Sen. Elizabeth Warren on Monday proposed eliminating the student loan debts of tens of millions of Americans and making all public colleges tuition-free, staking out an ambitious stance on one of the central policy debates of the 2020 Democratic primary.
Student debt and college affordability have become a key dividing line in the Democratic race, between more progressive candidates who favor sweeping new tuition and student-loan benefits and others who support more incremental adjustments to the way Americans pay for education.
Warren’s new plan would forgive $50,000 in student loans for Americans in households earning less than $100,000 a year. According to analysis provided by her campaign, that would provide immediate relief to more than 95% of the 45 million Americans with student debt. The Massachusetts Democrat and 2020 contender is also calling for a drastic increase in federal spending on higher education that would make tuition and fees free for all students at two- and four-year public colleges and expand grants for lower-income and minority students to cover costs like housing, food, books and child care.

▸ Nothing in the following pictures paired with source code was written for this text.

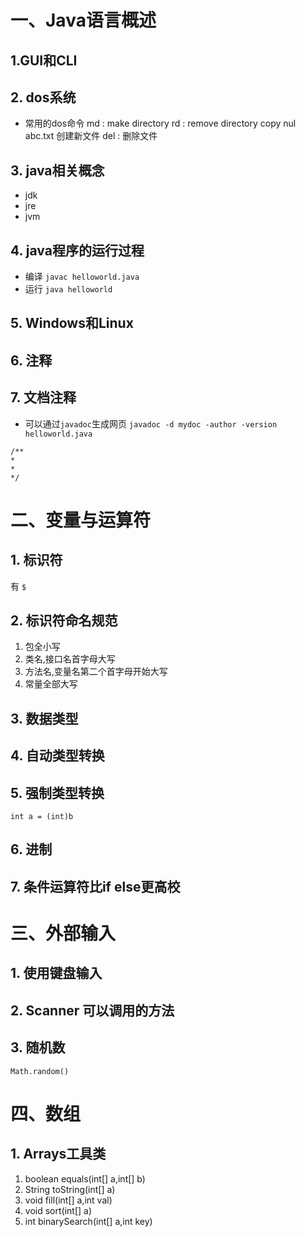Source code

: # 一、Java语言概述
## 1.GUI和CLI
## 2. dos系统
+ 常用的dos命令
md : make directory
rd : remove directory
copy nul abc.txt 创建新文件
del : 删除文件
## 3. java相关概念
+ jdk
+ jre
+ jvm
## 4. java程序的运行过程
+ 编译
`javac helloworld.java`
+ 运行
`java helloworld`
## 5. Windows和Linux
## 6. 注释
## 7. 文档注释
+ 可以通过`javadoc`生成网页
`javadoc -d mydoc -author -version helloworld.java`
```
/**
*
*
*/
```
# 二、变量与运算符
## 1. 标识符
有 `$`
## 2. 标识符命名规范
1. 包全小写
2. 类名,接口名首字母大写
3. 方法名,变量名第二个首字母开始大写
4. 常量全部大写
## 3. 数据类型
## 4. 自动类型转换
## 5. 强制类型转换
`int a = (int)b`
## 6. 进制
## 7. 条件运算符比if else更高校

# 三、外部输入
## 1. 使用键盘输入
## 2. Scanner 可以调用的方法
## 3. 随机数
`Math.random()`

# 四、数组
## 1. Arrays工具类
1. boolean equals(int[] a,int[] b)
2. String toString(int[] a)
3. void fill(int[] a,int val)
4. void sort(int[] a)
5. int binarySearch(int[] a,int key)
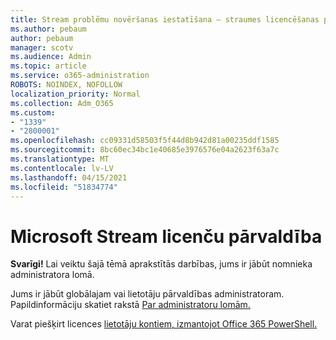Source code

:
 ```yaml
---
title: Stream problēmu novēršanas iestatīšana — straumes licencēšanas pārvaldība
ms.author: pebaum
author: pebaum
manager: scotv
ms.audience: Admin
ms.topic: article
ms.service: o365-administration
ROBOTS: NOINDEX, NOFOLLOW
localization_priority: Normal
ms.collection: Adm_O365
ms.custom:
- "1339"
- "2800001"
ms.openlocfilehash: cc09331d58503f5f44d8b942d81a00235ddf1585
ms.sourcegitcommit: 8bc60ec34bc1e40685e3976576e04a2623f63a7c
ms.translationtype: MT
ms.contentlocale: lv-LV
ms.lasthandoff: 04/15/2021
ms.locfileid: "51834774"
---
```

# <a name="managing-microsoft-stream-licenses"></a>Microsoft Stream licenču pārvaldība

**Svarīgi!** Lai veiktu šajā tēmā aprakstītās darbības, jums ir jābūt nomnieka administratora lomā.

Jums ir jābūt globālajam vai lietotāju pārvaldības administratoram. Papildinformāciju skatiet rakstā [Par administratoru lomām.](https://docs.microsoft.com/microsoft-365/admin/add-users/about-admin-roles)

Varat piešķirt licences [lietotāju kontiem, izmantojot Office 365 PowerShell.](https://go.microsoft.com/fwlink/p/?linkid=850410)
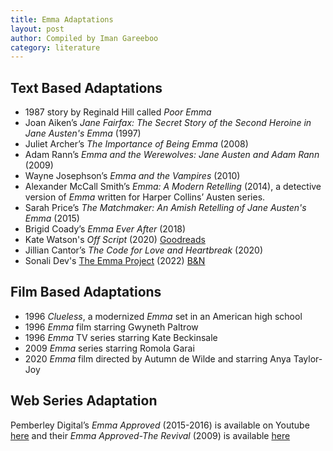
 ```yaml
---
title: Emma Adaptations
layout: post
author: Compiled by Iman Gareeboo
category: literature
---
```


## Text Based Adaptations
<ul>
  <li> 1987 story by Reginald Hill called <i>Poor Emma</i></li>
  <li> Joan Aiken’s <i>Jane Fairfax: The Secret Story of the Second Heroine in Jane Austen's Emma</i> (1997)</li>
  <li>Juliet Archer’s <i>The Importance of Being Emma</i> (2008)</li>
  <li>Adam Rann’s <i>Emma and the Werewolves: Jane Austen and Adam Rann</i> (2009)</li>
  <li>Wayne Josephson’s <i>Emma and the Vampires</i> (2010)</li>
  <li>Alexander McCall Smith’s <i>Emma: A Modern Retelling</i> (2014), a detective version of <i>Emma</i> written for Harper Collins’ Austen series.</li>
  <li>Sarah Price’s <i>The Matchmaker: An Amish Retelling of Jane Austen's Emma</i> (2015)</li>
  <li>Brigid Coady’s <i>Emma Ever After</i> (2018)</li>
  <li>Kate Watson's <i>Off Script</i> (2020) <a href="https://www.goodreads.com/book/show/40864140-off-script" target="_blank">Goodreads</a></li>
  <li>Jillian Cantor’s <i>The Code for Love and Heartbreak</i> (2020)</li>
  <li>Sonali Dev's <a href="https://www.goodreads.com/en/book/show/58842728" target="_blank">The Emma Project</a> (2022) <a href="https://www.barnesandnoble.com/w/the-emma-project-sonali-dev/1140022824" target="_blank">B&N</a>
</ul>

## Film Based Adaptations 
<ul>
  <li>1996 <i>Clueless</i>, a modernized <i>Emma</i> set in an American high school</li>
  <li>1996 <i>Emma</i> film starring Gwyneth Paltrow</li>
  <li>1996 <i>Emma</i> TV series starring Kate Beckinsale</li>
  <li>2009 <i>Emma</i> series starring Romola Garai</li>
  <li>2020 <i>Emma</i> film directed by Autumn de Wilde and starring Anya Taylor-Joy</li>
</ul>

## Web Series Adaptation
Pemberley Digital’s *Emma Approved* (2015-2016) is available on Youtube <a href="https://www.youtube.com/playlist?list=PL_ePOdU-b3xdXOZwmLkotVRHffG4diWuB" target="_blank">here</a> and their *Emma Approved-The Revival* (2009) is available <a href="https://www.youtube.com/playlist?list=PL_ePOdU-b3xeohDlPLbdCy1FZYr1IdeKl" target="_blank">here</a> 



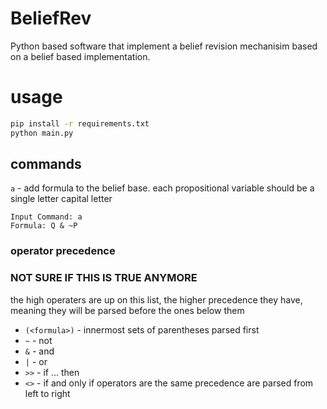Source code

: # BeliefRev
Python based software that implement a belief revision mechanisim based on a belief based implementation.
# usage
```bash
pip install -r requirements.txt
python main.py
```
## commands
`a` - add formula to the belief base. each propositional variable should be a single letter capital letter
```
Input Command: a
Formula: Q & ~P
```
### operator precedence
### NOT SURE IF THIS IS TRUE ANYMORE
the high operaters are up on this list, the higher precedence they have, meaning they will be parsed before the ones below them
- `(<formula>)` - innermost sets of parentheses parsed first
- `~` - not
- `&` - and
- `|` - or
- `>>` - if ... then
- `<>` - if and only if
operators are the same precedence are parsed from left to right
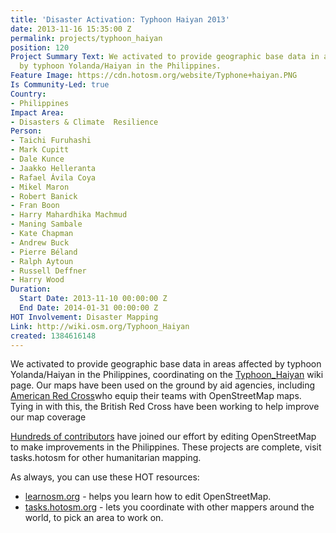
 ```yaml
---
title: 'Disaster Activation: Typhoon Haiyan 2013'
date: 2013-11-16 15:35:00 Z
permalink: projects/typhoon_haiyan
position: 120
Project Summary Text: We activated to provide geographic base data in areas affected
  by typhoon Yolanda/Haiyan in the Philippines.
Feature Image: https://cdn.hotosm.org/website/Typhone+haiyan.PNG
Is Community-Led: true
Country:
- Philippines
Impact Area:
- Disasters & Climate  Resilience
Person:
- Taichi Furuhashi
- Mark Cupitt
- Dale Kunce
- Jaakko Helleranta
- Rafael Ávila Coya
- Mikel Maron
- Robert Banick
- Fran Boon
- Harry Mahardhika Machmud
- Maning Sambale
- Kate Chapman
- Andrew Buck
- Pierre Béland
- Ralph Aytoun
- Russell Deffner
- Harry Wood
Duration:
  Start Date: 2013-11-10 00:00:00 Z
  End Date: 2014-01-31 00:00:00 Z
HOT Involvement: Disaster Mapping
Link: http://wiki.osm.org/Typhoon_Haiyan
created: 1384616148
---
```


<p>We activated to provide geographic base data in areas affected by typhoon Yolanda/Haiyan in the Philippines, coordinating on the <a href="http://wiki.osm.org/Typhoon_Haiyan">Typhoon_Haiyan</a> wiki page. Our maps have been used on the ground by aid agencies, including <a href="http://www.redcross.org/what-we-do/international-services">American Red Cross</a>who equip their teams with OpenStreetMap maps. Tying in with this, the British Red Cross have been working to help improve our map coverage</p><p><a href="http://resultmaps.neis-one.org/osm-typhoon-haiyan-2013-contributors">Hundreds of contributors</a> have joined our effort by editing OpenStreetMap to make improvements in the Philippines. These projects are complete, visit tasks.hotosm for other humanitarian mapping.</p><p>As always, you can use these HOT resources:</p><ul><li><a href="http://learnosm.org">learnosm.org</a> - helps you learn how to edit OpenStreetMap.</li><li><a href="http://tasks.hotosm.org">tasks.hotosm.org</a> - lets you coordinate with other mappers around the world, to pick an area to work on.</li></ul>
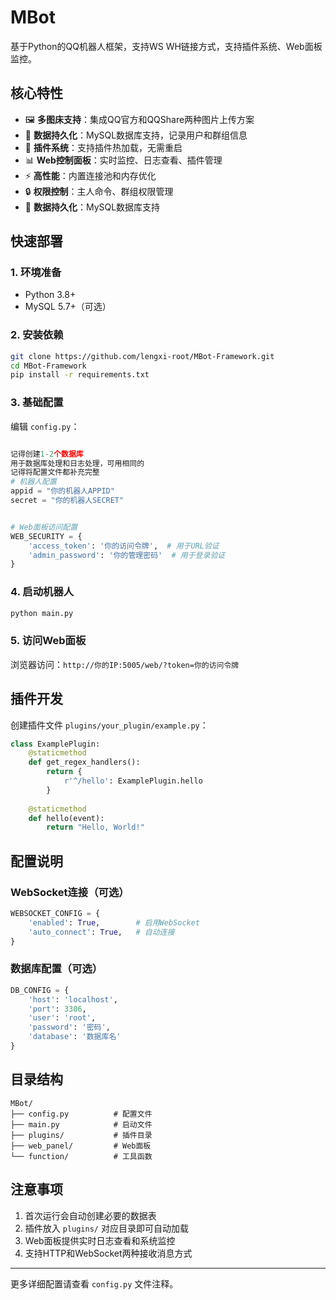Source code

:# MBot

基于Python的QQ机器人框架，支持WS WH链接方式，支持插件系统、Web面板监控。

## 核心特性

- 🖼 **多图床支持**：集成QQ官方和QQShare两种图片上传方案
- 💾 **数据持久化**：MySQL数据库支持，记录用户和群组信息
- 🔌 **插件系统**：支持插件热加载，无需重启
- 📊 **Web控制面板**：实时监控、日志查看、插件管理
- ⚡ **高性能**：内置连接池和内存优化
- 🔒 **权限控制**：主人命令、群组权限管理
- 💾 **数据持久化**：MySQL数据库支持

## 快速部署

### 1. 环境准备
- Python 3.8+
- MySQL 5.7+（可选）

### 2. 安装依赖
```bash
git clone https://github.com/lengxi-root/MBot-Framework.git
cd MBot-Framework
pip install -r requirements.txt
```

### 3. 基础配置
编辑 `config.py`：
```python

记得创建1-2个数据库
用于数据库处理和日志处理，可用相同的
记得将配置文件都补充完整
# 机器人配置
appid = "你的机器人APPID"
secret = "你的机器人SECRET"


# Web面板访问配置
WEB_SECURITY = {
    'access_token': '你的访问令牌',  # 用于URL验证
    'admin_password': '你的管理密码'  # 用于登录验证
}

```

### 4. 启动机器人
```bash
python main.py
```

### 5. 访问Web面板
浏览器访问：`http://你的IP:5005/web/?token=你的访问令牌`

## 插件开发

创建插件文件 `plugins/your_plugin/example.py`：
```python
class ExamplePlugin:
    @staticmethod
    def get_regex_handlers():
        return {
            r'^/hello': ExamplePlugin.hello
        }
    
    @staticmethod
    def hello(event):
        return "Hello, World!"
```

## 配置说明

### WebSocket连接（可选）
```python
WEBSOCKET_CONFIG = {
    'enabled': True,        # 启用WebSocket
    'auto_connect': True,   # 自动连接
}
```

### 数据库配置（可选）
```python
DB_CONFIG = {
    'host': 'localhost',
    'port': 3306,
    'user': 'root',
    'password': '密码',
    'database': '数据库名'
}
```

## 目录结构
```
MBot/
├── config.py          # 配置文件
├── main.py            # 启动文件
├── plugins/           # 插件目录
├── web_panel/         # Web面板
└── function/          # 工具函数
```

## 注意事项

1. 首次运行会自动创建必要的数据表
2. 插件放入 `plugins/` 对应目录即可自动加载
3. Web面板提供实时日志查看和系统监控
4. 支持HTTP和WebSocket两种接收消息方式

---

更多详细配置请查看 `config.py` 文件注释。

The campaign estimates that the plan would cost $1.25 trillion over 10 years.
But how can “we” possibly afford this???
The revenue from Warren’s wealth tax proposal — a 2% tax on wealth above $50 million and a 3% tax on wealth above $1 billion — would pay for her newest proposal, her campaign said. According to details shared by her campaign, the massive debt cancellation and free college plan additionally asks states to chip in to cover the cost of tuition and fees. Warren has also said her universal child care proposal would be paid for by her wealth tax.
Asked about connecting the viability of her new proposal to another, Warren insisted that there is broad support for the idea of taxing the ultra-rich.
“For two cents on the dollar, we could pay for universal child care, universal pre-K, universal college and knock back the student loan debt burden for about 43 million Americans and still have nearly, just short, of $1 trillion leftover,” Warren said in an interview with CNN. “It tells you how badly out of whack our economy is right now.”
A couple of notes:
(1) Warren’s various proposals would, if enacted, would merely transform the United States into a typical developed nation in regard to these issues, as opposed to maintaining what is, comparatively speaking, an extraordinarily reactionary status quo.
These proposals are not magic bullets: they’re merely necessary, but far from sufficient, first steps for dealing with radical levels of economic and social inequality. That they’re considered radical simply underlines how reactionary the political status quo in America has become.
(2) This is a more general point, but our cultural consciousness in regard to how much wealth is generated by contemporary developed economies lags far behind historical reality. U.S. per capita GDP tripled between 1840 and 1900, tripled again between 1900 and 1960, and tripled yet again since 1960.
This mind-boggling increase in wealth over an eye-blink of human history (John Tyler became president in 1841, and he has living grandchildren!) still hasn’t been assimilated into our collective social and political psychology. As Warren’s proposal reveals, “luxuries” such as universal child care, universal pre-K, universal college access without the specter of crushing debt, require what at this point have become practically trivial realignments of wealth in a $20 trillion annual economy.
In other words, poverty and radical inequality are now purely problems of wealth distribution, not wealth production.
Elizabeth Warren’s willingness to recognize this in even the most preliminary and modest way makes her a “radical.” Of course the real radicals are the people who think late 19th-century America represents a desirable model for 21st century America.